Sometimes, things which seemed like such a good idea in the fraught wee hours, don’t seem so bold and bright when you wake to the slim grey fingers of dawn slipping through your curtains.
But this isn’t about that.
After a troublesome, semi-sleepless night, I dreamed of walking through anonymous, unfamiliar, urban parkland, accompanied by a clever boy and surrounded by many other people. It seemed a busy park. At some point I realised, as you only can in dreams, that the ground was covered with lizards, broken and dying. They looked like chameleons, and perhaps they were, because the livings ones were a beautiful, vibrant green, while the dying and the dead ranged through an autumnal spectrum of yellows, oranges and ashen browns. Their sizes also varied, from smaller than a baby’s pinkie finger to as large as your foot, and a lot of them had bits missing. Legs, tails, the little frills on their back. The living ones looked up at me with their bright, black eyes and gasped.

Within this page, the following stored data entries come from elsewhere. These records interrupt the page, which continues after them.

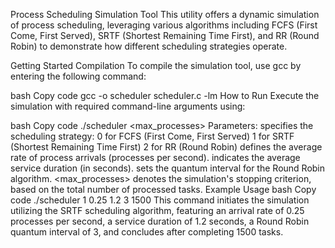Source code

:Process Scheduling Simulation Tool
This utility offers a dynamic simulation of process scheduling, leveraging various algorithms including FCFS (First Come, First Served), SRTF (Shortest Remaining Time First), and RR (Round Robin) to demonstrate how different scheduling strategies operate.

Getting Started
Compilation
To compile the simulation tool, use gcc by entering the following command:

bash
Copy code
gcc -o scheduler scheduler.c -lm
How to Run
Execute the simulation with required command-line arguments using:

bash
Copy code
./scheduler <algorithm> <lambda> <mu> <quantum> <max_processes>
Parameters:
<algorithm> specifies the scheduling strategy:
0 for FCFS (First Come, First Served)
1 for SRTF (Shortest Remaining Time First)
2 for RR (Round Robin)
<lambda> defines the average rate of process arrivals (processes per second).
<mu> indicates the average service duration (in seconds).
<quantum> sets the quantum interval for the Round Robin algorithm.
<max_processes> denotes the simulation's stopping criterion, based on the total number of processed tasks.
Example Usage
bash
Copy code
./scheduler 1 0.25 1.2 3 1500
This command initiates the simulation utilizing the SRTF scheduling algorithm, featuring an arrival rate of 0.25 processes per second, a service duration of 1.2 seconds, a Round Robin quantum interval of 3, and concludes after completing 1500 tasks.

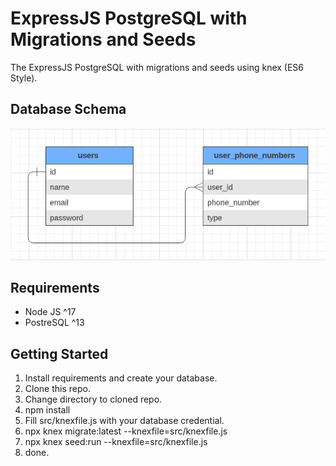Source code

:# ExpressJS PostgreSQL with Migrations and Seeds
The ExpressJS PostgreSQL with migrations and seeds using knex (ES6 Style).

## Database Schema
![Database Schema](https://raw.githubusercontent.com/rafifirmansyah/expressjs-postgresql-with-migrations-and-seeds/main/database_schema.png)


## Requirements
* Node JS ^17
* PostreSQL ^13

## Getting Started
1. Install requirements and create your database.
2. Clone this repo.
3. Change directory to cloned repo.
4. npm install
5. Fill src/knexfile.js with your database credential.
6. npx knex migrate:latest --knexfile=src/knexfile.js
7. npx knex seed:run --knexfile=src/knexfile.js
8. done.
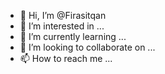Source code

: - 👋 Hi, I’m @Firasitqan
- 👀 I’m interested in ...
- 🌱 I’m currently learning ...
- 💞️ I’m looking to collaborate on ...
- 📫 How to reach me ...

<!---
Firasitqan/Firasitqan is a ✨ special ✨ repository because its `README.md` (this file) appears on your GitHub profile.
You can click the Preview link to take a look at your changes.
--->
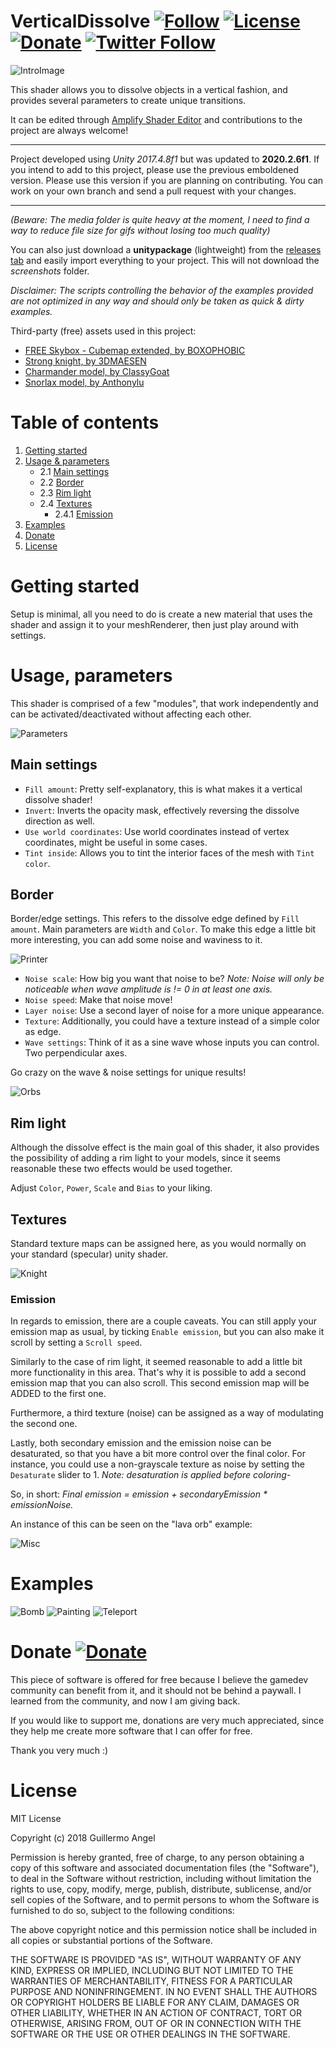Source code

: # VerticalDissolve [![Follow](https://img.shields.io/github/followers/adultlink.svg?style=social&label=Follow)](https://github.com/adultlink) [![License](https://img.shields.io/badge/License-MIT-lightgrey.svg?style=flat)](http://adultlink.mit-license.org) [![Donate](https://img.shields.io/badge/Donate-PayPal-green.svg)](https://www.paypal.me/adultlink/5usd) [![Twitter Follow](https://img.shields.io/twitter/follow/ved_adultlink.svg?label=Follow&style=social)](https://twitter.com/ved_adultlink)  

![IntroImage](Media/Monkeys.gif)

This shader allows you to dissolve objects in a vertical fashion, and provides several parameters to create unique transitions.

It can be edited through [Amplify Shader Editor](http://amplify.pt/unity/amplify-shader-editor) and contributions to the project are always welcome!

---

Project developed using *Unity 2017.4.8f1* but was updated to **2020.2.6f1**. If you intend to add to this project, please use the previous emboldened version. Please use this version if you are planning on contributing. You can work on your own branch and send a pull request with your changes.

---

_(Beware: The media folder is quite heavy at the moment, I need to find a way to reduce file size for gifs without losing too much quality)_

You can also just download a **unitypackage** (lightweight) from the [releases tab](https://github.com/AdultLink/VerticalDissolve/releases) and easily import everything to your project. This will not download the _screenshots_ folder.

_Disclaimer: The scripts controlling the behavior of the examples provided are not optimized in any way and should only be taken as quick & dirty examples._

Third-party (free) assets used in this project:
- [FREE Skybox - Cubemap extended, by BOXOPHOBIC](https://assetstore.unity.com/packages/vfx/shaders/free-skybox-cubemap-extended-107400)
- [Strong knight, by 3DMAESEN](https://assetstore.unity.com/packages/vfx/shaders/free-skybox-cubemap-extended-107400)
- [Charmander model, by ClassyGoat](https://www.thingiverse.com/thing:826836)
- [Snorlax model, by Anthonylu](https://www.thingiverse.com/thing:1780291)

# Table of contents
1. [Getting started](#getting-started)
2. [Usage & parameters](#usage-parameters)
   - 2.1 [Main settings](#main-settings)
   - 2.2 [Border](#border)
   - 2.3 [Rim light](#rim-light)
   - 2.4 [Textures](#textures)
      - 2.4.1 [Emission](#emission)
3. [Examples](#examples)
4. [Donate](#donate)
5. [License](#license)

# Getting started
Setup is minimal, all you need to do is create a new material that uses the shader and assign it to your meshRenderer, then just play around with settings.

# Usage, parameters

This shader is comprised of a few "modules", that work independently and can be activated/deactivated without affecting each other.

![Parameters](Media/Parameters.jpg)

## Main settings

- `Fill amount`: Pretty self-explanatory, this is what makes it a vertical dissolve shader!
- `Invert`: Inverts the opacity mask, effectively reversing the dissolve direction as well.
- `Use world coordinates`: Use world coordinates instead of vertex coordinates, might be useful in some cases.
- `Tint inside`: Allows you to tint the interior faces of the mesh with `Tint color`.

## Border

Border/edge settings. This refers to the dissolve edge defined by `Fill amount`. Main parameters are `Width` and `Color`. To make this edge a little bit more interesting, you can add some noise and waviness to it.

![Printer](Media/Printer.gif)

- `Noise scale`: How big you want that noise to be? _Note: Noise will only be noticeable when wave amplitude is != 0 in at least one axis._
- `Noise speed`: Make that noise move!
- `Layer noise`: Use a second layer of noise for a more unique appearance.
- `Texture`: Additionally, you could have a texture instead of a simple color as edge.
- `Wave settings`: Think of it as a sine wave whose inputs you can control. Two perpendicular axes.

Go crazy on the wave & noise settings for unique results!

![Orbs](Media/Orbs.gif)

## Rim light

Although the dissolve effect is the main goal of this shader, it also provides the possibility of adding a rim light to your models, since it seems reasonable these two effects would be used together.

Adjust `Color`, `Power`, `Scale` and `Bias` to your liking.

## Textures

Standard texture maps can be assigned here, as you would normally on your standard (specular) unity shader.

![Knight](Media/Knight.gif)

### Emission

In regards to emission, there are a couple caveats. You can still apply your emission map as usual, by ticking `Enable emission`, but you can also make it scroll by setting a `Scroll speed`.

Similarly to the case of rim light, it seemed reasonable to add a little bit more functionality in this area. That's why it is possible to add a second emission map that you can also scroll. This second emission map will be ADDED to the first one.

Furthermore, a third texture (noise) can be assigned as a way of modulating the second one.

Lastly, both secondary emission and the emission noise can be desaturated, so that you have a bit more control over the final color. For instance, you could use a non-grayscale texture as noise by setting the `Desaturate` slider to 1. _Note: desaturation is applied before coloring_-

So, in short: _Final emission = emission + secondaryEmission * emissionNoise._

An instance of this can be seen on the "lava orb" example:

![Misc](Media/Misc.gif)

# Examples

![Bomb](Media/Bomb.gif)
![Painting](Media/Painting.gif)
![Teleport](Media/Teleport.gif)

# Donate [![Donate](https://img.shields.io/badge/Donate-PayPal-green.svg)](https://www.paypal.me/adultlink/5usd)

This piece of software is offered for free because I believe the gamedev community can benefit from it, and it should not be behind a paywall. I learned from the community, and now I am giving back.

If you would like to support me, donations are very much appreciated, since they help me create more software that I can offer for free.

Thank you very much :)

# License
MIT License

Copyright (c) 2018 Guillermo Angel

Permission is hereby granted, free of charge, to any person obtaining a copy
of this software and associated documentation files (the "Software"), to deal
in the Software without restriction, including without limitation the rights
to use, copy, modify, merge, publish, distribute, sublicense, and/or sell
copies of the Software, and to permit persons to whom the Software is
furnished to do so, subject to the following conditions:

The above copyright notice and this permission notice shall be included in all
copies or substantial portions of the Software.

THE SOFTWARE IS PROVIDED "AS IS", WITHOUT WARRANTY OF ANY KIND, EXPRESS OR
IMPLIED, INCLUDING BUT NOT LIMITED TO THE WARRANTIES OF MERCHANTABILITY,
FITNESS FOR A PARTICULAR PURPOSE AND NONINFRINGEMENT. IN NO EVENT SHALL THE
AUTHORS OR COPYRIGHT HOLDERS BE LIABLE FOR ANY CLAIM, DAMAGES OR OTHER
LIABILITY, WHETHER IN AN ACTION OF CONTRACT, TORT OR OTHERWISE, ARISING FROM,
OUT OF OR IN CONNECTION WITH THE SOFTWARE OR THE USE OR OTHER DEALINGS IN THE
SOFTWARE.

They lay like fallen leaves, carpeting the ground, and everyone was walking on them, nonchanlantly crunching little reptilian bones beneath joggers and sandals and boots.
I couldn’t move. Tried to pick out gaps to tiptoe between them, or at least between the ones still living, but it was impossible. There were so many of them. I stood there, helpless to save them, helpless to stop everyone else from stepping on them.
I called out to the clever boy, who had gone on ahead, and pointed to the ground. "We can’t move," I said to him. "We can’t just walk on them."
He grew irritated at that, and came back to yank at my hand. "Come on," he said. "They’re only lizards."